#### Supplied material:

━━━━━━

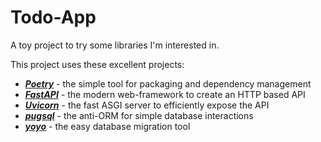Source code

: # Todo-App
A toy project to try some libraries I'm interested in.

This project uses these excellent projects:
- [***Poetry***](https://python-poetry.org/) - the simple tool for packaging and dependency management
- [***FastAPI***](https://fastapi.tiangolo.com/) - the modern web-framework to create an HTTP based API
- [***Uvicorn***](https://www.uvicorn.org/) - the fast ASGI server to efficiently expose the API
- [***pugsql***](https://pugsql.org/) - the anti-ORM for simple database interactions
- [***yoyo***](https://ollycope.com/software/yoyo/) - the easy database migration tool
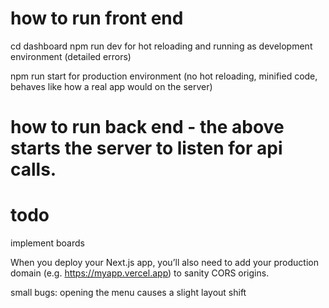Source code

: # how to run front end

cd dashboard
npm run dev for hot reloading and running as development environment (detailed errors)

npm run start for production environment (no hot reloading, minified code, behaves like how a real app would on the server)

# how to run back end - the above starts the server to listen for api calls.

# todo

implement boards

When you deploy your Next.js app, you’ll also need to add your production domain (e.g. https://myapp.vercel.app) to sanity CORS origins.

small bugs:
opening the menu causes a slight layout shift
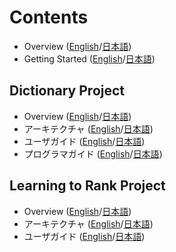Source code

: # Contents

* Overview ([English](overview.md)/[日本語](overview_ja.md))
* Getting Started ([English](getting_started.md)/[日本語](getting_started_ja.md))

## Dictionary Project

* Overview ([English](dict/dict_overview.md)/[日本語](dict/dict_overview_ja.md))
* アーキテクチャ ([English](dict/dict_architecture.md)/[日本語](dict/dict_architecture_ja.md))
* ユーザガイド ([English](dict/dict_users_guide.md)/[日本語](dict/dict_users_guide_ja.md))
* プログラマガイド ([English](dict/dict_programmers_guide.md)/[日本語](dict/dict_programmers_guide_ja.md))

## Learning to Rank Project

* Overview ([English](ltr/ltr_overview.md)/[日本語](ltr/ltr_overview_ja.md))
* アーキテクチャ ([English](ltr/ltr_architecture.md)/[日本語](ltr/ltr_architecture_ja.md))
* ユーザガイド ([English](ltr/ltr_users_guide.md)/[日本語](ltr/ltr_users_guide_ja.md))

━━━━━━

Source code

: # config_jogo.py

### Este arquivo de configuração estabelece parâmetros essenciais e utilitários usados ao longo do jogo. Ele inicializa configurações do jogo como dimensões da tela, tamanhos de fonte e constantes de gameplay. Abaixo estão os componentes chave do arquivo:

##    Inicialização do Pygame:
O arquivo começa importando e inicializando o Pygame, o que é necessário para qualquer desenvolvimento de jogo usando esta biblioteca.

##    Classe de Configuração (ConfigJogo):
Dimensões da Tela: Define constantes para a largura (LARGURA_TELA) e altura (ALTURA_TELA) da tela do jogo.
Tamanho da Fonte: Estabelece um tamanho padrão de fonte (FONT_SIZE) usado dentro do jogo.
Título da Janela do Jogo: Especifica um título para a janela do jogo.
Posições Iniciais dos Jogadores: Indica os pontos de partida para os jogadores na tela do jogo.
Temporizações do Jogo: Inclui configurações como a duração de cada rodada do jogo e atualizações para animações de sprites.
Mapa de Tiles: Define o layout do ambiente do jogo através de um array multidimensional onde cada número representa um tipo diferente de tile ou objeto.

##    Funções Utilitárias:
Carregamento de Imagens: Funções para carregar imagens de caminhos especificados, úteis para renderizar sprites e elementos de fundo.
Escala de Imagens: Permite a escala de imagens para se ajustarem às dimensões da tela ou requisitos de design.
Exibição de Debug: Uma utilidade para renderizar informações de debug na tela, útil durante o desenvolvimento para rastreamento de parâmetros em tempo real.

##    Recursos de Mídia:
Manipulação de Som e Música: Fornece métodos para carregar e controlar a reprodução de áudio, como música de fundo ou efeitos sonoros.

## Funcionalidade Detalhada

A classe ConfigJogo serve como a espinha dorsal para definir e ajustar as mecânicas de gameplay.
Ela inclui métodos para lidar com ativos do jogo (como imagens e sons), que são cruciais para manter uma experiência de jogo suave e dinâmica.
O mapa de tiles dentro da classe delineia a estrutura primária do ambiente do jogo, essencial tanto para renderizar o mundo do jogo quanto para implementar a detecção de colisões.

━━━━━━

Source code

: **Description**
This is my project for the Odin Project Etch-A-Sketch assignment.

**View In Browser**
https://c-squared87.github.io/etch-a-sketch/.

━━━━━━

#### Work instruction:
Please return every line in the data that includes the string "gameplay".

#### Response to the exercise:
### Este arquivo de configuração estabelece parâmetros essenciais e utilitários usados ao longo do jogo. Ele inicializa configurações do jogo como dimensões da tela, tamanhos de fonte e constantes de gameplay. Abaixo estão os componentes chave do arquivo:
A classe ConfigJogo serve como a espinha dorsal para definir e ajustar as mecânicas de gameplay.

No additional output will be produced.